How To Make A Doll is a completely splatter-free sex comedy, something I did not expect to see in his filmography, and one that, by his standards, is fairly harmless. It is awash with the gender and sexual politics of its day, and in that way still pretty rough, but ultimately it’s just super goofy and has nothing to say, which in HGL’s case is for the better I think. It’s basically about a college math professor who doesn’t understand a thing about women, and helps his mentor to build a super computer that can create programmable matter from thin air – meaning they can essentially build busty women to be their sex slaves. The computer quite literally makes fart noises while it works, because that’s the level of comedy we’re working with here.

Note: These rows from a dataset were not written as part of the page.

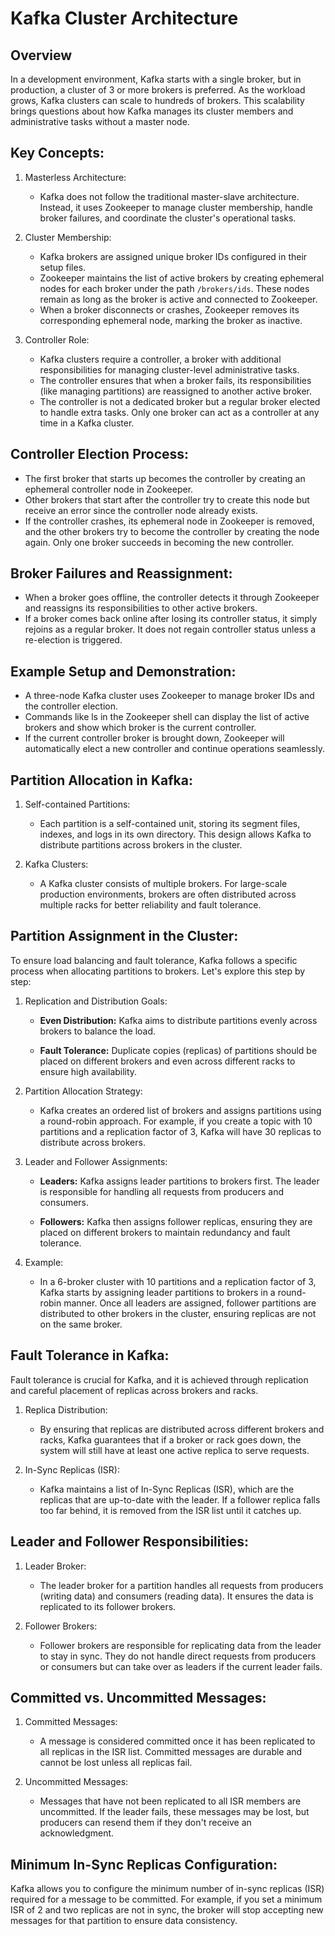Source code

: # Kafka Cluster Architecture

## Overview

In a development environment, Kafka starts with a single broker, but in production, a cluster of 3 or more brokers is preferred. As the workload grows, Kafka clusters can scale to hundreds of brokers. This scalability brings questions about how Kafka manages its cluster members and administrative tasks without a master node.

## Key Concepts:

1. Masterless Architecture:
    - Kafka does not follow the traditional master-slave architecture. Instead, it uses Zookeeper to manage cluster membership, handle broker failures, and coordinate the cluster's operational tasks.

2. Cluster Membership:
    - Kafka brokers are assigned unique broker IDs configured in their setup files.
    - Zookeeper maintains the list of active brokers by creating ephemeral nodes for each broker under the path `/brokers/ids`. These nodes remain as long as the broker is active and connected to Zookeeper.
    - When a broker disconnects or crashes, Zookeeper removes its corresponding ephemeral node, marking the broker as inactive.

3. Controller Role:
    - Kafka clusters require a controller, a broker with additional responsibilities for managing cluster-level administrative tasks.
    - The controller ensures that when a broker fails, its responsibilities (like managing partitions) are reassigned to another active broker.
    - The controller is not a dedicated broker but a regular broker elected to handle extra tasks. Only one broker can act as a controller at any time in a Kafka cluster.

## Controller Election Process:
- The first broker that starts up becomes the controller by creating an ephemeral controller node in Zookeeper.
- Other brokers that start after the controller try to create this node but receive an error since the controller node already exists.
- If the controller crashes, its ephemeral node in Zookeeper is removed, and the other brokers try to become the controller by creating the node again. Only one broker succeeds in becoming the new controller.

## Broker Failures and Reassignment:
- When a broker goes offline, the controller detects it through Zookeeper and reassigns its responsibilities to other active brokers.
- If a broker comes back online after losing its controller status, it simply rejoins as a regular broker. It does not regain controller status unless a re-election is triggered.

## Example Setup and Demonstration:
- A three-node Kafka cluster uses Zookeeper to manage broker IDs and the controller election.
- Commands like ls in the Zookeeper shell can display the list of active brokers and show which broker is the current controller.
- If the current controller broker is brought down, Zookeeper will automatically elect a new controller and continue operations seamlessly.

## Partition Allocation in Kafka:

1. Self-contained Partitions:
    - Each partition is a self-contained unit, storing its segment files, indexes, and logs in its own directory. This design allows Kafka to distribute partitions across brokers in the cluster.

2. Kafka Clusters:
    - A Kafka cluster consists of multiple brokers. For large-scale production environments, brokers are often distributed across multiple racks for better reliability and fault tolerance.

## Partition Assignment in the Cluster:

To ensure load balancing and fault tolerance, Kafka follows a specific process when allocating partitions to brokers. Let's explore this step by step:

1. Replication and Distribution Goals:

    - **Even Distribution:** Kafka aims to distribute partitions evenly across brokers to balance the load.

    - **Fault Tolerance:** Duplicate copies (replicas) of partitions should be placed on different brokers and even across different racks to ensure high availability.

2. Partition Allocation Strategy:

    - Kafka creates an ordered list of brokers and assigns partitions using a round-robin approach. For example, if you create a topic with 10 partitions and a replication factor of 3, Kafka will have 30 replicas to distribute across brokers.

3. Leader and Follower Assignments:

    - **Leaders:** Kafka assigns leader partitions to brokers first. The leader is responsible for handling all requests from producers and consumers.

    - **Followers:** Kafka then assigns follower replicas, ensuring they are placed on different brokers to maintain redundancy and fault tolerance.

4. Example:

    - In a 6-broker cluster with 10 partitions and a replication factor of 3, Kafka starts by assigning leader partitions to brokers in a round-robin manner. Once all leaders are assigned, follower partitions are distributed to other brokers in the cluster, ensuring replicas are not on the same broker.

## Fault Tolerance in Kafka:
Fault tolerance is crucial for Kafka, and it is achieved through replication and careful placement of replicas across brokers and racks.

1. Replica Distribution:

    - By ensuring that replicas are distributed across different brokers and racks, Kafka guarantees that if a broker or rack goes down, the system will still have at least one active replica to serve requests.

2. In-Sync Replicas (ISR):

    - Kafka maintains a list of In-Sync Replicas (ISR), which are the replicas that are up-to-date with the leader. If a follower replica falls too far behind, it is removed from the ISR list until it catches up.

## Leader and Follower Responsibilities:

1. Leader Broker:

    - The leader broker for a partition handles all requests from producers (writing data) and consumers (reading data). It ensures the data is replicated to its follower brokers.

2. Follower Brokers:
    - Follower brokers are responsible for replicating data from the leader to stay in sync. They do not handle direct requests from producers or consumers but can take over as leaders if the current leader fails.

## Committed vs. Uncommitted Messages:

1. Committed Messages:

    - A message is considered committed once it has been replicated to all replicas in the ISR list. Committed messages are durable and cannot be lost unless all replicas fail.

2. Uncommitted Messages:

    - Messages that have not been replicated to all ISR members are uncommitted. If the leader fails, these messages may be lost, but producers can resend them if they don't receive an acknowledgment.

## Minimum In-Sync Replicas Configuration:

Kafka allows you to configure the minimum number of in-sync replicas (ISR) required for a message to be committed. For example, if you set a minimum ISR of 2 and two replicas are not in sync, the broker will stop accepting new messages for that partition to ensure data consistency.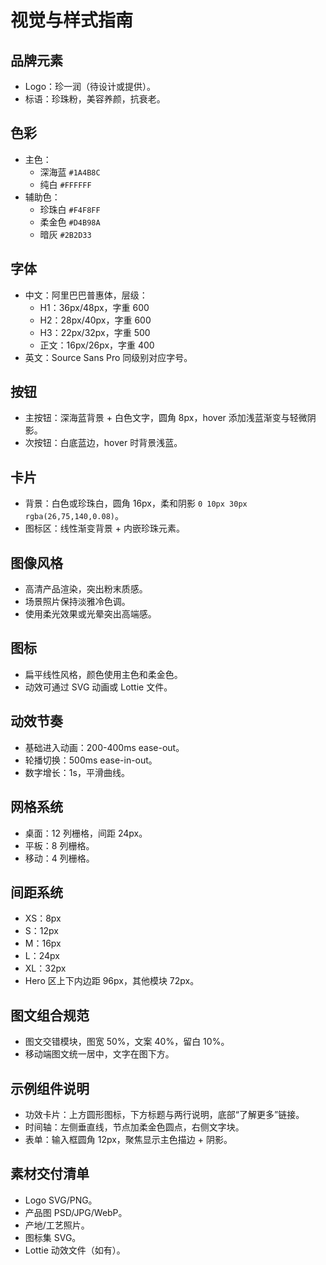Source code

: # 视觉与样式指南

## 品牌元素
- Logo：珍一润（待设计或提供）。
- 标语：珍珠粉，美容养颜，抗衰老。

## 色彩
- 主色：
  - 深海蓝 `#1A4B8C`
  - 纯白 `#FFFFFF`
- 辅助色：
  - 珍珠白 `#F4F8FF`
  - 柔金色 `#D4B98A`
  - 暗灰 `#2B2D33`

## 字体
- 中文：阿里巴巴普惠体，层级：
  - H1：36px/48px，字重 600
  - H2：28px/40px，字重 600
  - H3：22px/32px，字重 500
  - 正文：16px/26px，字重 400
- 英文：Source Sans Pro 同级别对应字号。

## 按钮
- 主按钮：深海蓝背景 + 白色文字，圆角 8px，hover 添加浅蓝渐变与轻微阴影。
- 次按钮：白底蓝边，hover 时背景浅蓝。

## 卡片
- 背景：白色或珍珠白，圆角 16px，柔和阴影 `0 10px 30px rgba(26,75,140,0.08)`。
- 图标区：线性渐变背景 + 内嵌珍珠元素。

## 图像风格
- 高清产品渲染，突出粉末质感。
- 场景照片保持淡雅冷色调。
- 使用柔光效果或光晕突出高端感。

## 图标
- 扁平线性风格，颜色使用主色和柔金色。
- 动效可通过 SVG 动画或 Lottie 文件。

## 动效节奏
- 基础进入动画：200-400ms ease-out。
- 轮播切换：500ms ease-in-out。
- 数字增长：1s，平滑曲线。

## 网格系统
- 桌面：12 列栅格，间距 24px。
- 平板：8 列栅格。
- 移动：4 列栅格。

## 间距系统
- XS：8px
- S：12px
- M：16px
- L：24px
- XL：32px
- Hero 区上下内边距 96px，其他模块 72px。

## 图文组合规范
- 图文交错模块，图宽 50%，文案 40%，留白 10%。
- 移动端图文统一居中，文字在图下方。

## 示例组件说明
- 功效卡片：上方圆形图标，下方标题与两行说明，底部“了解更多”链接。
- 时间轴：左侧垂直线，节点加柔金色圆点，右侧文字块。
- 表单：输入框圆角 12px，聚焦显示主色描边 + 阴影。

## 素材交付清单
- Logo SVG/PNG。
- 产品图 PSD/JPG/WebP。
- 产地/工艺照片。
- 图标集 SVG。
- Lottie 动效文件（如有）。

Almost immediately the mentor character decides he wants to become one with the computer and thus be immortal. However, this leaves him without the ability to experience the pleasures of the flesh, so he uses himself (the computer) to magically turn our main character into a Casanova that he can send out to pick up women, have sex with them, and then return to the computer to upload these experiences. Yes, it is really fucking weird that they demonstrate the ability to make women that exclusively want to love them, but then immediately abandon this for a far more complicated route to the exact same end – to have sex. By the way, sex is depicted with cut aways to pencils being inserted into sharpeners, and screws being threaded through nuts. The height of comedy, folks.
Eventually our hero (?) is exhausted by this experience and comes to understand that this isn’t love, proclaiming he wants no further part in “the battle of the sexes” and erases the computer program (which I think kills his mentor, though that’s unclear) and seeks real love with a real woman. He almost immediately meets a woman, a former student who, because she’s wearing glasses, we’re meant to think is the ugliest creature on god’s earth (she’s ridiculously attractive if you’re not picking up my sarcasm) and the last 20 minutes of the movie are a very slow, boring romance.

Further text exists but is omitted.